MongoDB MapReduce doesn’t always reduce
Today I decided to dive into the mapreduce functionality provided by MongoDB. I have some batch processing jobs involving a decently large amount of data, and overall it was a pleasant experience implementing those jobs. Mongo uses a javascript interpreter to run your map and reduce functions, so as long as you have some JS under your belt, you’re good to go.
While writing unit tests for some of this new functionality today that utilized mapreduce, I noticed something odd: the collection that the mapreduce output in my unit tests had a slightly different schema than the collection output when my real server ran the same jobs.

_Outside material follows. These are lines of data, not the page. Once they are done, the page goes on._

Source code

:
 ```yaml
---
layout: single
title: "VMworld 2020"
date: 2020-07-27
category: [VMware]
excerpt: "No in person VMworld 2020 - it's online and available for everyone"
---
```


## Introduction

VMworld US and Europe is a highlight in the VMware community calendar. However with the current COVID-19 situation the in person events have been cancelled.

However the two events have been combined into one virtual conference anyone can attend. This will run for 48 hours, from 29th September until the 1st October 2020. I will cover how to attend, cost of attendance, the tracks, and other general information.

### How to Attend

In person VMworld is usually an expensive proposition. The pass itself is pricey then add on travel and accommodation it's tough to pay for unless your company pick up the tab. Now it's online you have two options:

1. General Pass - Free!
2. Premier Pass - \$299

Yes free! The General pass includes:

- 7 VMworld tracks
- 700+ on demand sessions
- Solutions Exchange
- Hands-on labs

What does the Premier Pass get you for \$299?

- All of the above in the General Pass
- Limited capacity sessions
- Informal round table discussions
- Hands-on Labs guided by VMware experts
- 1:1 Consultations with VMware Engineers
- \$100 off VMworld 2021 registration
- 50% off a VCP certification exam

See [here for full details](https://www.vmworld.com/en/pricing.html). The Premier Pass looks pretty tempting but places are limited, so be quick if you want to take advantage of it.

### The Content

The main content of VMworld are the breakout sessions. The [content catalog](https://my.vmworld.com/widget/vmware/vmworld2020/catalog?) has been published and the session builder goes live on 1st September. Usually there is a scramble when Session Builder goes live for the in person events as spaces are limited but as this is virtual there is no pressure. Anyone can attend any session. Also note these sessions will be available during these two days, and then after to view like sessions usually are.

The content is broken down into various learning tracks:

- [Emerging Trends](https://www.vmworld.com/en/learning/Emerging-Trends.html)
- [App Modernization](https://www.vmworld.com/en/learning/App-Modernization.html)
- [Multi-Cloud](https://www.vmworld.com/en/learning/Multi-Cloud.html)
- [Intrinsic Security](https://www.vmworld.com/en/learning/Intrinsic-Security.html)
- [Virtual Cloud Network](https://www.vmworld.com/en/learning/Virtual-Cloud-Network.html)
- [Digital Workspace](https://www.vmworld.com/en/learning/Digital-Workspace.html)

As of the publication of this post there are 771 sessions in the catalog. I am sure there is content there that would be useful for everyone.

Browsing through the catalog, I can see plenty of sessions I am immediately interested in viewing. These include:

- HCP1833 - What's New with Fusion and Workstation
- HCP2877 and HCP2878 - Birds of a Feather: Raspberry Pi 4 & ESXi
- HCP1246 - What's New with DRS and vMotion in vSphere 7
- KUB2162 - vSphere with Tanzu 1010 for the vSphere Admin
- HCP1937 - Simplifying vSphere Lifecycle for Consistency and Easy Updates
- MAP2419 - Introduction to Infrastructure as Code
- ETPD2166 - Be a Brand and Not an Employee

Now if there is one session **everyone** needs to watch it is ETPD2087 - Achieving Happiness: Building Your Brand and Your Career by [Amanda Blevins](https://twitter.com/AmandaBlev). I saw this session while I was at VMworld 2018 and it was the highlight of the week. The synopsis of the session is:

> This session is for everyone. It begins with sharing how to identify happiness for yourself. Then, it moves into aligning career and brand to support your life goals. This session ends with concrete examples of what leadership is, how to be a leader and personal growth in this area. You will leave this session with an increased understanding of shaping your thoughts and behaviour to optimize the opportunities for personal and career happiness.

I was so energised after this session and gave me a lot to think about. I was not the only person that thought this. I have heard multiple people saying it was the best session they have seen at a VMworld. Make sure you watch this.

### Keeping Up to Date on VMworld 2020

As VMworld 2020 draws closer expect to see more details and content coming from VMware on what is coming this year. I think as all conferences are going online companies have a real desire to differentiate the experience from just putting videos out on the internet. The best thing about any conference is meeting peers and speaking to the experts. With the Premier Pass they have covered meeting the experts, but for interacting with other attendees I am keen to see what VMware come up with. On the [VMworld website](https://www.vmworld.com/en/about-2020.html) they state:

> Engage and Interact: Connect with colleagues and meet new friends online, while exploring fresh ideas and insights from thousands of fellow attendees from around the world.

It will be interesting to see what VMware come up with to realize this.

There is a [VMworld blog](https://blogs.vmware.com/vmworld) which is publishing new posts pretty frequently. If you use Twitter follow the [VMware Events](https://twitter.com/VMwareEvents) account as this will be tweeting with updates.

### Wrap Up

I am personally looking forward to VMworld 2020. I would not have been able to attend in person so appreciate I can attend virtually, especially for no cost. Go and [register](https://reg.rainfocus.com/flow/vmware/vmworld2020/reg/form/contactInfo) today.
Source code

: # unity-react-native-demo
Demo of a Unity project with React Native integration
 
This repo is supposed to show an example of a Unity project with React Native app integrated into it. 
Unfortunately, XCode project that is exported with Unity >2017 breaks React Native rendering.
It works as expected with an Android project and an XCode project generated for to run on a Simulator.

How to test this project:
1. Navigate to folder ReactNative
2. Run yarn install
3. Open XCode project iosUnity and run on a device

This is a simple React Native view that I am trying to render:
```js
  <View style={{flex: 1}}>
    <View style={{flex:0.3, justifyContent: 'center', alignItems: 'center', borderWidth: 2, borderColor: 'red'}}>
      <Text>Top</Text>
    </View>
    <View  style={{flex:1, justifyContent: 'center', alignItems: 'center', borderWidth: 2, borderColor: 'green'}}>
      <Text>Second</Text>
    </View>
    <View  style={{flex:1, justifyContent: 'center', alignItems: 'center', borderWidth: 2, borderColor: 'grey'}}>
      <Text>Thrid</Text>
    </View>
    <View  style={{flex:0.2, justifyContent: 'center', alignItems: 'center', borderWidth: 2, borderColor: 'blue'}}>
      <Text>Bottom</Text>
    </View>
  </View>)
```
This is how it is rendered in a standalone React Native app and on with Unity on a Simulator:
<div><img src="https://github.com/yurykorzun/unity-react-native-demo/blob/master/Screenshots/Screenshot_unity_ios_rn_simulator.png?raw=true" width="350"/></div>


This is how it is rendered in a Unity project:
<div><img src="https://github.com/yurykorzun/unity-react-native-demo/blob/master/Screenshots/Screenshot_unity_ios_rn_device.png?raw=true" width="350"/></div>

The map reduce looked similar to this:
var map = function() {
emit(this.team, { count : 1 } );
}
var reduce = function(key, values) {
var result = {totalgames: 0};
for(var item in values) {
result.totalgames += values[item].count;
}
return result;
}
db.games.mapReduce(map, reduce, { out : "teamrecords" });
This is a pretty straight forward map reduce: I’m emitting a signal for each game that records a count of 1 for the team, which acts as the key. The reduce is then adding up all the counts. When I ran this against real data on the server, the teamrecords collection correctly had data that looked like this:
{ “_id” : “ari”, “value” : { “totalgames” : 11 } }
When I ran my unit tests, the collection had data that looked like this:
{ “_id” : “ari”, “value” : { “count” : 11 } }
After thumping my head against the table for about an hour, I figured it out: in my unit test, I only had one value emitted for the key “ari”. Since there was only one value emitted for that key, the reduce function never ran, and the value emitted was put into the collection directly.
This functionality does make sense — there’s nothing to reduce, so why run the reduction step? That being said, I was expecting the reduce function to run, and having it not run resulted in a different key being saved in my collection. It seems like a minor optimization made by mongodb that could potentially result in large errors.